(PROVIDED DATA Opens)

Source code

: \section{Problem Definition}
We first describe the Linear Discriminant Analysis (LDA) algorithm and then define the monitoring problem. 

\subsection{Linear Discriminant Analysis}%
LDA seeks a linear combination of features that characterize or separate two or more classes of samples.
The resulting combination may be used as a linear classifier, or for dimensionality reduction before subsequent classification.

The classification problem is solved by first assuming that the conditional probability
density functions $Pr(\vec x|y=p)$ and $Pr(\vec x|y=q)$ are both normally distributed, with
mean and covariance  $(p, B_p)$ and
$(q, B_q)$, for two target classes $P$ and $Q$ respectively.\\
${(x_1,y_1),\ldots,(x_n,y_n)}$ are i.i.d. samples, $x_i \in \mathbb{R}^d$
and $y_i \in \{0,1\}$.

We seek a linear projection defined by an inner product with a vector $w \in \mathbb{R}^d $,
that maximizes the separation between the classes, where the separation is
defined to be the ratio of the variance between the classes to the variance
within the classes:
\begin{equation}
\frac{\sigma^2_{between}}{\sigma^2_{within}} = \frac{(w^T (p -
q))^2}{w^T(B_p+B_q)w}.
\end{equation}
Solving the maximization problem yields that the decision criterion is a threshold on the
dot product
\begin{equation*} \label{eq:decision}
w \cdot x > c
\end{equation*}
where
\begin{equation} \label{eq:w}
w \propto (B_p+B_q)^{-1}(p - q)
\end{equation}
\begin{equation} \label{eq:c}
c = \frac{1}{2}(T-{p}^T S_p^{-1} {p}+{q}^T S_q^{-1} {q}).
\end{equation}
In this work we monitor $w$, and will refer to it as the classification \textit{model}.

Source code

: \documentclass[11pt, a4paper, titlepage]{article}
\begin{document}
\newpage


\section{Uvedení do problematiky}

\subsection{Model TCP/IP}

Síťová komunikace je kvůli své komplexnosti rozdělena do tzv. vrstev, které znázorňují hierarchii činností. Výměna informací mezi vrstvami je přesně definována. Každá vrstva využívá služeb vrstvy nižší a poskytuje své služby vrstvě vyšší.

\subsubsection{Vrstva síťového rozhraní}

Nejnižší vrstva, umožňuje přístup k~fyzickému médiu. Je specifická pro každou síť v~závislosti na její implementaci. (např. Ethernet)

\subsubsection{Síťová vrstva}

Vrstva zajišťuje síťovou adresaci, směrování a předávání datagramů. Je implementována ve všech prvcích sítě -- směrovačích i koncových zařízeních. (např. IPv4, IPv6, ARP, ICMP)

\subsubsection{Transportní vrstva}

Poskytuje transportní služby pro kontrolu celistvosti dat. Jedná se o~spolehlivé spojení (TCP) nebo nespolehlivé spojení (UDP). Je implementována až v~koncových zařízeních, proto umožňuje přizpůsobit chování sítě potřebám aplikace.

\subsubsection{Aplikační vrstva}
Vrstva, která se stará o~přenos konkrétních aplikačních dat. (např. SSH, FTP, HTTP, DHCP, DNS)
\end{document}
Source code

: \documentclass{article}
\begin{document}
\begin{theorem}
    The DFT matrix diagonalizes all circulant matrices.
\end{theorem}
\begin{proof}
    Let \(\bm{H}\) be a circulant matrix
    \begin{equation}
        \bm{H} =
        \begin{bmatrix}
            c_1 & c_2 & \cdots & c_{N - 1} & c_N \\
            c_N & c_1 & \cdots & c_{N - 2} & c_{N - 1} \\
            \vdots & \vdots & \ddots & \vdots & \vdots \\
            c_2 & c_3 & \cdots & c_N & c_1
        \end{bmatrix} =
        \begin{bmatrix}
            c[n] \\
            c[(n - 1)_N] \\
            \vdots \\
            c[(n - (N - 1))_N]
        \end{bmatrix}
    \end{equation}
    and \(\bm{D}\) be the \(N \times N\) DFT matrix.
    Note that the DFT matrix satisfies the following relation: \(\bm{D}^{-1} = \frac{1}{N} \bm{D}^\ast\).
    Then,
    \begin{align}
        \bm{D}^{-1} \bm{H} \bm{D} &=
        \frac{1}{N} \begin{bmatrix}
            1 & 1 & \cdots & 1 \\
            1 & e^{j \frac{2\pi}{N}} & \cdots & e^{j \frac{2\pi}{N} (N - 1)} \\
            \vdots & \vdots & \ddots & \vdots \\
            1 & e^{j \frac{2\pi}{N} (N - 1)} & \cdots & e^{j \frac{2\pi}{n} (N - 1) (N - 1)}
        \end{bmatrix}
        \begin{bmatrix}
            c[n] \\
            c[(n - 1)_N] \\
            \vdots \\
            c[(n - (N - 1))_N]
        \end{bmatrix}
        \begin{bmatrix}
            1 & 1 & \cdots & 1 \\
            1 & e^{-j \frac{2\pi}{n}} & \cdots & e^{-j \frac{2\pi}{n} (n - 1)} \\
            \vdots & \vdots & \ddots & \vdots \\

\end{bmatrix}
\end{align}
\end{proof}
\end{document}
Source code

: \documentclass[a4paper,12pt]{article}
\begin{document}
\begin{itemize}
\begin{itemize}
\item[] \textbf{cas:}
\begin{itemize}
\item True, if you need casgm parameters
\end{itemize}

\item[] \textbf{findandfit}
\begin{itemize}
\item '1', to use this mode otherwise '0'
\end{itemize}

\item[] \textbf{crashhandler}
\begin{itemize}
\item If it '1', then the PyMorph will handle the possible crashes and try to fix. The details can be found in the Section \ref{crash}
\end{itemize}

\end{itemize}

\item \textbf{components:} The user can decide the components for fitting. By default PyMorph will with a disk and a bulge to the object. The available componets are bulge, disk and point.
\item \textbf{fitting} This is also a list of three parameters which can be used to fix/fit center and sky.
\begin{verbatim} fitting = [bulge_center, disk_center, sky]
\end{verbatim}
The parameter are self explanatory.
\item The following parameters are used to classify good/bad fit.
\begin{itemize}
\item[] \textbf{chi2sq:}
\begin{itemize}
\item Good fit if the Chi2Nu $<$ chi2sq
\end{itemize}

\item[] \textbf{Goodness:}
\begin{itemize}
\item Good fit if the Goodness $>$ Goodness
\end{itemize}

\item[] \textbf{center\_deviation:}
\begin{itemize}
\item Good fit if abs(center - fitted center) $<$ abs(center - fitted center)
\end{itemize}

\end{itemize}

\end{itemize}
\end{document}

(PROVIDED DATA Closes)

> _INSTRUCTIONS FOR THE TASK_:
None of the records may be skipped; each is to be repeated exactly.

> _RESPONSE_:
Source code

: \section{Problem Definition}
We first describe the Linear Discriminant Analysis (LDA) algorithm and then define the monitoring problem. 

\subsection{Linear Discriminant Analysis}%
LDA seeks a linear combination of features that characterize or separate two or more classes of samples.
The resulting combination may be used as a linear classifier, or for dimensionality reduction before subsequent classification.

The classification problem is solved by first assuming that the conditional probability
density functions $Pr(\vec x|y=p)$ and $Pr(\vec x|y=q)$ are both normally distributed, with
mean and covariance  $(p, B_p)$ and
$(q, B_q)$, for two target classes $P$ and $Q$ respectively.\\
${(x_1,y_1),\ldots,(x_n,y_n)}$ are i.i.d. samples, $x_i \in \mathbb{R}^d$
and $y_i \in \{0,1\}$.

We seek a linear projection defined by an inner product with a vector $w \in \mathbb{R}^d $,
that maximizes the separation between the classes, where the separation is
defined to be the ratio of the variance between the classes to the variance
within the classes:
\begin{equation}
\frac{\sigma^2_{between}}{\sigma^2_{within}} = \frac{(w^T (p -
q))^2}{w^T(B_p+B_q)w}.
\end{equation}
Solving the maximization problem yields that the decision criterion is a threshold on the
dot product
\begin{equation*} \label{eq:decision}
w \cdot x > c
\end{equation*}
where
\begin{equation} \label{eq:w}
w \propto (B_p+B_q)^{-1}(p - q)
\end{equation}
\begin{equation} \label{eq:c}
c = \frac{1}{2}(T-{p}^T S_p^{-1} {p}+{q}^T S_q^{-1} {q}).
\end{equation}
In this work we monitor $w$, and will refer to it as the classification \textit{model}.

Source code

: \documentclass[11pt, a4paper, titlepage]{article}
\begin{document}
\newpage


\section{Uvedení do problematiky}

\subsection{Model TCP/IP}

Síťová komunikace je kvůli své komplexnosti rozdělena do tzv. vrstev, které znázorňují hierarchii činností. Výměna informací mezi vrstvami je přesně definována. Každá vrstva využívá služeb vrstvy nižší a poskytuje své služby vrstvě vyšší.

\subsubsection{Vrstva síťového rozhraní}

Nejnižší vrstva, umožňuje přístup k~fyzickému médiu. Je specifická pro každou síť v~závislosti na její implementaci. (např. Ethernet)

\subsubsection{Síťová vrstva}

Vrstva zajišťuje síťovou adresaci, směrování a předávání datagramů. Je implementována ve všech prvcích sítě -- směrovačích i koncových zařízeních. (např. IPv4, IPv6, ARP, ICMP)

\subsubsection{Transportní vrstva}

Poskytuje transportní služby pro kontrolu celistvosti dat. Jedná se o~spolehlivé spojení (TCP) nebo nespolehlivé spojení (UDP). Je implementována až v~koncových zařízeních, proto umožňuje přizpůsobit chování sítě potřebám aplikace.

\subsubsection{Aplikační vrstva}
Vrstva, která se stará o~přenos konkrétních aplikačních dat. (např. SSH, FTP, HTTP, DHCP, DNS)
\end{document}
Source code

: \documentclass{article}
\begin{document}
\begin{theorem}
    The DFT matrix diagonalizes all circulant matrices.
\end{theorem}
\begin{proof}
    Let \(\bm{H}\) be a circulant matrix
    \begin{equation}
        \bm{H} =
        \begin{bmatrix}
            c_1 & c_2 & \cdots & c_{N - 1} & c_N \\
            c_N & c_1 & \cdots & c_{N - 2} & c_{N - 1} \\
            \vdots & \vdots & \ddots & \vdots & \vdots \\
            c_2 & c_3 & \cdots & c_N & c_1
        \end{bmatrix} =
        \begin{bmatrix}
            c[n] \\
            c[(n - 1)_N] \\
            \vdots \\
            c[(n - (N - 1))_N]
        \end{bmatrix}
    \end{equation}
    and \(\bm{D}\) be the \(N \times N\) DFT matrix.
    Note that the DFT matrix satisfies the following relation: \(\bm{D}^{-1} = \frac{1}{N} \bm{D}^\ast\).
    Then,
    \begin{align}
        \bm{D}^{-1} \bm{H} \bm{D} &=
        \frac{1}{N} \begin{bmatrix}
            1 & 1 & \cdots & 1 \\
            1 & e^{j \frac{2\pi}{N}} & \cdots & e^{j \frac{2\pi}{N} (N - 1)} \\
            \vdots & \vdots & \ddots & \vdots \\
            1 & e^{j \frac{2\pi}{N} (N - 1)} & \cdots & e^{j \frac{2\pi}{n} (N - 1) (N - 1)}
        \end{bmatrix}
        \begin{bmatrix}
            c[n] \\
            c[(n - 1)_N] \\
            \vdots \\
            c[(n - (N - 1))_N]
        \end{bmatrix}
        \begin{bmatrix}
            1 & 1 & \cdots & 1 \\
            1 & e^{-j \frac{2\pi}{n}} & \cdots & e^{-j \frac{2\pi}{n} (n - 1)} \\
            \vdots & \vdots & \ddots & \vdots \\

\end{bmatrix}
\end{align}
\end{proof}
\end{document}
Source code

: \documentclass[a4paper,12pt]{article}
\begin{document}
\begin{itemize}
\begin{itemize}
\item[] \textbf{cas:}
\begin{itemize}
\item True, if you need casgm parameters
\end{itemize}

\item[] \textbf{findandfit}
\begin{itemize}
\item '1', to use this mode otherwise '0'
\end{itemize}

\item[] \textbf{crashhandler}
\begin{itemize}
\item If it '1', then the PyMorph will handle the possible crashes and try to fix. The details can be found in the Section \ref{crash}
\end{itemize}

\end{itemize}

\item \textbf{components:} The user can decide the components for fitting. By default PyMorph will with a disk and a bulge to the object. The available componets are bulge, disk and point.
\item \textbf{fitting} This is also a list of three parameters which can be used to fix/fit center and sky.
\begin{verbatim} fitting = [bulge_center, disk_center, sky]
\end{verbatim}
The parameter are self explanatory.
\item The following parameters are used to classify good/bad fit.
\begin{itemize}
\item[] \textbf{chi2sq:}
\begin{itemize}
\item Good fit if the Chi2Nu $<$ chi2sq
\end{itemize}

\item[] \textbf{Goodness:}
\begin{itemize}
\item Good fit if the Goodness $>$ Goodness
\end{itemize}

\item[] \textbf{center\_deviation:}
\begin{itemize}
\item Good fit if abs(center - fitted center) $<$ abs(center - fitted center)
\end{itemize}

\end{itemize}

\end{itemize}
\end{document}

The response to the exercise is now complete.